Yes. Techniques like vector-based RAG and fine-tuning can help. And they are good enough for some use cases. But there’s another whole class of use cases where these techniques all bump into a ceiling. Vector-based RAG – in the same way as fine-tuning – increases the probability of a correct answer for many kinds of questions. However neither technique provides the certainty of a correct answer. Oftentimes they also lack context, color, and a connection to what you know to be true. Further, these tools don’t leave you with many clues about why they made a particular decision.

Back in 2012, Google introduced their second-generation search engine with an iconic blog post titled “Introducing the Knowledge Graph: things, not strings1.” They discovered that a huge leap in capability is possible if you use a knowledge graph to organize the things represented by the strings in all these web pages, in addition to also doing all of the string processing. We are seeing this same pattern unfold in GenAI today. Many GenAI projects are bumping up against a ceiling, where the quality of results is gated by the fact that the solutions in use are dealing in strings, not things.

Fast forward to today, AI engineers and academic researchers at the leading edge are discovering the same thing that Google did: that the secret to breaking through this ceiling is knowledge graphs. In other words, bring knowledge about things into the mix of statistically-based text techniques. This works just like any other type of RAG, except with a call to a knowledge graph in addition to a vector index. Or in other words, GraphRAG!
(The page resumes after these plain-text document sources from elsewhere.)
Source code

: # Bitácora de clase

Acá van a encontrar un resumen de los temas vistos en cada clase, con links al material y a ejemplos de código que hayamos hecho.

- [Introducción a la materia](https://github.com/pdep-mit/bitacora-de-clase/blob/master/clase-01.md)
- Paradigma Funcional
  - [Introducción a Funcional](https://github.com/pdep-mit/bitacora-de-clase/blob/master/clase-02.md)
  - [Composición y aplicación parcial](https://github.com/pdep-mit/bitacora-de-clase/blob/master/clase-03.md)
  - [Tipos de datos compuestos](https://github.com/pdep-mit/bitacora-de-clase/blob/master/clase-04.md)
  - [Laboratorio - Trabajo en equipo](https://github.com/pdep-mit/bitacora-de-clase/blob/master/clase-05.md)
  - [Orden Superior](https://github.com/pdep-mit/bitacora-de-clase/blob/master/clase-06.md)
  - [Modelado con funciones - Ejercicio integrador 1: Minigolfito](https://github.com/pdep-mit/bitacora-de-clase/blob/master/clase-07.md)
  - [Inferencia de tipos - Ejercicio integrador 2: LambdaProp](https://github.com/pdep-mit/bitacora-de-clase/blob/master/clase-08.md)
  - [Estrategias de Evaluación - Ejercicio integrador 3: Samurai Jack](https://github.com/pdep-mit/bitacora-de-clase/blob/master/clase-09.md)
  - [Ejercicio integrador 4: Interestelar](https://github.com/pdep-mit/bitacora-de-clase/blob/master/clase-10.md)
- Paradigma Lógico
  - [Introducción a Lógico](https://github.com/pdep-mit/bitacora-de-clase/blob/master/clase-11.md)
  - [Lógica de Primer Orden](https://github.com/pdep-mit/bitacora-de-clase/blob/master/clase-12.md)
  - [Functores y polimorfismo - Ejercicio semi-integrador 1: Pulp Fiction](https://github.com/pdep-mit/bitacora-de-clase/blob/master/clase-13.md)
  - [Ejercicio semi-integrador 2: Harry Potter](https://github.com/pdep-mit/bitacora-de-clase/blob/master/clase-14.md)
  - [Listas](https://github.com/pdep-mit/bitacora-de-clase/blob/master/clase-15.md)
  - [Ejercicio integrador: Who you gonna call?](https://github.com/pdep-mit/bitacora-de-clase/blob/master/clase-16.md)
This post is intended to be a comprehensive and easy-to-read treatment of GraphRAG. It turns out that building a knowledge graph of your data and using it in RAG gives you several powerful advantages. There’s a robust body of research proving that it gives you better answers to most if not ALL questions you might ask an LLM using normal vector-only RAG.

That alone will be a huge driver of GraphRAG adoption. In addition to that, you get easier development thanks to data being visible when building your app. A third major advantage is that graphs can be readily understood and reasoned upon by humans as well as machines. Building with GraphRAG is therefore easier, gives you better results, and – this is a killer in many industries – is explainable and auditable! I believe GraphRAG will subsume vector-only RAG and emerge as the default RAG architecture for most use cases. This post explains why.

Wait, Graph?

Let’s be clear that when we say graph, we mean something like this:

Example of a graph.

While this image has been widely used to exemplify knowledge graphs, the original source and author remain unidentified. The earliest known usage appears to be this Medium post from Farahnaz Akrami. If you are the creator of this image, please contact us so we may provide proper attribution.

Or this:

A Game of Thrones graph.

The Graph of Thrones visualization by William Lyon.

Or this:

A graph of the London underground map.

London Underground Map (Credit: Transport for London.) Fun fact, Transport for London recently deployed a graph-powered digital twin to improve incident response and reduce congestion.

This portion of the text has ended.